Your task — Report every line in the listing that contains the string "using".
%%
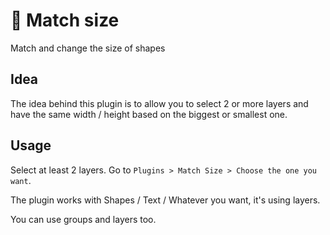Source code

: # 🐼 Match size
Match and change the size of shapes

## Idea
The idea behind this plugin is to allow you to select 2 or more layers and have the same width / height based on the biggest or smallest one.

## Usage
Select at least 2 layers. Go to `Plugins > Match Size > Choose the one you want`.

The plugin works with Shapes / Text / Whatever you want, it's using layers.

You can use groups and layers too.

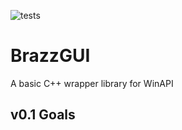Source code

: ![tests](https://github.com/pbrazzle/BrazzGUI/actions/workflows/cmake.yml/badge.svg)

# BrazzGUI
A basic C++ wrapper library for WinAPI

## v0.1 Goals
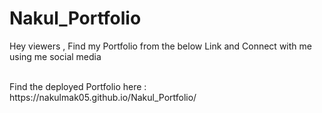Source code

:# Nakul_Portfolio
Hey viewers , Find my Portfolio from the below Link and Connect with me using me social media 

<br/> 
Find the deployed Portfolio here : https://nakulmak05.github.io/Nakul_Portfolio/
 
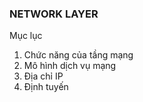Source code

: ### NETWORK LAYER
Mục lục
1. Chức năng của tầng mạng
2. Mô hình dịch vụ mạng
3. Địa chỉ IP
4. Định tuyến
%%
Your solution —
The plugin works with Shapes / Text / Whatever you want, it's using layers.
Hey viewers , Find my Portfolio from the below Link and Connect with me using me social media 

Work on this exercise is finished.